ANIMAL TOXICOLOGY FOR EARLY CLINICAL-TRIALS WITH ANTI-CANCER AGENTS

Abstract

Quantitative and qualitative relationships between animal and human toxicology data with anticancer drugs were analyzed. Among 21 chemotherapeutic agents, 1/6 LD10 in the mouse or 1/3 toxic dose low (TDL) in the dog corresponded to acceptable doses in man when experimental and clinical data were obtained at identical schedules and compared on a mg/m2 basis. The mouse and the dog largely differed in their tolerance to individual drugs. One-tenth LD10 in the mouse seemed always tolerated in the dog. On the average, these species were equally relevant for establishing the initial dose in man. A similar number of dose escalation steps would have been required in phase I clinical trials if the starting dose had been based on 1/10 LD10 in the mouse or the lowest value of 1/6 LD10 in the mouse and 1/3 TDL in the dog. Apparently, the starting dose in phase I clinical trials could be safely and efficiently based on 1/10 LD10 in the mouse.

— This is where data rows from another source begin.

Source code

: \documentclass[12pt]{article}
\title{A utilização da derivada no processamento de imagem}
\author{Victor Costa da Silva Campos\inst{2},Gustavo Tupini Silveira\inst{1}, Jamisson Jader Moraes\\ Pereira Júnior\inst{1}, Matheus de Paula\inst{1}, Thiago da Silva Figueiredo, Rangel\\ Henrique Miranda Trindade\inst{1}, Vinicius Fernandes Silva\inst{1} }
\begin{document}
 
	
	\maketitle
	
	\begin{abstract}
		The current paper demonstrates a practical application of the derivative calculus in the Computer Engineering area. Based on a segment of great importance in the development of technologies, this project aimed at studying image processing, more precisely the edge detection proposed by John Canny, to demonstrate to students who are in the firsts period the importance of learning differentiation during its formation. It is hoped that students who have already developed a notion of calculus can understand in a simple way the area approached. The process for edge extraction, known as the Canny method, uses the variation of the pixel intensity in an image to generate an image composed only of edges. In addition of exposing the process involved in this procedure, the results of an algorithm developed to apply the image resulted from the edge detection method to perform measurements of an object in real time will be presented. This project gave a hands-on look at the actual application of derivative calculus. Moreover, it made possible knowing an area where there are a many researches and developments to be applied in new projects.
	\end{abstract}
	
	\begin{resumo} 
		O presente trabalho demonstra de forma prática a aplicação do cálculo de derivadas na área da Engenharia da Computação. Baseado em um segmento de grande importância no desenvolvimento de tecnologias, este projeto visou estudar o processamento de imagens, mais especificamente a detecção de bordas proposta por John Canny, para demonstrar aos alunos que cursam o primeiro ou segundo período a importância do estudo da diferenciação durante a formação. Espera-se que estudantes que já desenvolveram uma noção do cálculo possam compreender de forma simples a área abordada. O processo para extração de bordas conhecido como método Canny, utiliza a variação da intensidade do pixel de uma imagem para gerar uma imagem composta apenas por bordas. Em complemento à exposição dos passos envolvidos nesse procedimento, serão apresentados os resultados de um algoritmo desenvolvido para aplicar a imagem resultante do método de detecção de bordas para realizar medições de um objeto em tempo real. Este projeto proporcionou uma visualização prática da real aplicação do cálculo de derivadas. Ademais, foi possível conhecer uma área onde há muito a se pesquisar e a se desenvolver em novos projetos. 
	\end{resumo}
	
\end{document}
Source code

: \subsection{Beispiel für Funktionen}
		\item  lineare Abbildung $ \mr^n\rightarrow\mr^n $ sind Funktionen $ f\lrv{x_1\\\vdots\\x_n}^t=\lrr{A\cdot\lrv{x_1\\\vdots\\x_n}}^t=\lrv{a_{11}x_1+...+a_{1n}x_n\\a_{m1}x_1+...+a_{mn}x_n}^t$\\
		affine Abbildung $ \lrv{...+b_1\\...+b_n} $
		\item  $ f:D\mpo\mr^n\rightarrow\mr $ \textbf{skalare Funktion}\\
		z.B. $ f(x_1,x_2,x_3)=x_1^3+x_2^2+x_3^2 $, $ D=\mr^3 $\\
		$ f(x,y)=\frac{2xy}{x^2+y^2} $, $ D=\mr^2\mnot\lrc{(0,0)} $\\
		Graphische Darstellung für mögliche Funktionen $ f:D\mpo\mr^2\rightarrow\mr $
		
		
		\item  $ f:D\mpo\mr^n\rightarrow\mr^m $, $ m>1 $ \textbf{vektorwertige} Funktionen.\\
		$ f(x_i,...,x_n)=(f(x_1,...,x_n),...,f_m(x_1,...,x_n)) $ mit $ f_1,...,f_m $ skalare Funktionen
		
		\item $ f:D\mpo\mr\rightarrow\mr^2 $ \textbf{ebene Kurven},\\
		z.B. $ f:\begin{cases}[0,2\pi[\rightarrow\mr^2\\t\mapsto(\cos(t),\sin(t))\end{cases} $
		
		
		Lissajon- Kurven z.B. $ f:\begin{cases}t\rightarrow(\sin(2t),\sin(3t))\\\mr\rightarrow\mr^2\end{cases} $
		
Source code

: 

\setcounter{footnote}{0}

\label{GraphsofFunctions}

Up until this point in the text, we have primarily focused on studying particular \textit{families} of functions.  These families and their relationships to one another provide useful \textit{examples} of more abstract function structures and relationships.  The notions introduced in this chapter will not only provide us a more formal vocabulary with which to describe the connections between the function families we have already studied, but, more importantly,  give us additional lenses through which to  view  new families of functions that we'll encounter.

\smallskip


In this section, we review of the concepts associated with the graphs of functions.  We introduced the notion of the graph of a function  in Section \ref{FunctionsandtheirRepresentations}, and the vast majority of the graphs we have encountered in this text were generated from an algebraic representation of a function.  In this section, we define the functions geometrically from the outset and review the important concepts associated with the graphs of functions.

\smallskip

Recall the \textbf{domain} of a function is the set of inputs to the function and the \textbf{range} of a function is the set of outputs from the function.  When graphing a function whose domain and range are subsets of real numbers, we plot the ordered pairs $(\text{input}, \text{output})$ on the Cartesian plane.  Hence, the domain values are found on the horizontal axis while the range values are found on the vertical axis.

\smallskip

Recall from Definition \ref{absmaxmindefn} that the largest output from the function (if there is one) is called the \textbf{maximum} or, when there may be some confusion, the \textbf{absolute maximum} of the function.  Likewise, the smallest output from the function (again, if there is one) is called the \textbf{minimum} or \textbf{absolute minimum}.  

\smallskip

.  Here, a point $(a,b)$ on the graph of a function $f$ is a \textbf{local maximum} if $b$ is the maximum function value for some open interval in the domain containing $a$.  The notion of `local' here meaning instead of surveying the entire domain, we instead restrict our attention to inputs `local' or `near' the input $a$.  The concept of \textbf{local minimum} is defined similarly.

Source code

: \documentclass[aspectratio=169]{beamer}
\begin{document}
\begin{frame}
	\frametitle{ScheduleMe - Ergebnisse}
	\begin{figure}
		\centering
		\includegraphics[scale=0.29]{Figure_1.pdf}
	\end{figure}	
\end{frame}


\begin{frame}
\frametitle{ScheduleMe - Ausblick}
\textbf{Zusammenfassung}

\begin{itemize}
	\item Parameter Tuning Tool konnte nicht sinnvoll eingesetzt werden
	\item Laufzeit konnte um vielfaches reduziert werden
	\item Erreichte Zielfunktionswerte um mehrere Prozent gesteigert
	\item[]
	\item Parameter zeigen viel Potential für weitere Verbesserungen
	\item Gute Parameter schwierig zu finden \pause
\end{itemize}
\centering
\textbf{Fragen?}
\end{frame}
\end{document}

Prior verification that the resulting dose is not lethal or life-threatening in the dog could add further safety to this procedure. The predictive value (PV+) in man of organ system toxicity in animals depends upon the prevalence of this toxicity in man. In out study, PV+ was high (> 0.85) for common toxic effects in man, i.e., gastrointestinal intolerance and myelosuppression. PV+ declined dramatically (0.05-0.54) with rarer toxic manifestations. There was no clear superiority of animal findings over the prevalence of these findings in man. Apparently, routine and undiscerned investigation of organ system toxicity in animals is of questionable usefulness for the clinician experienced in early clinical trials with chemotherapeutic agents.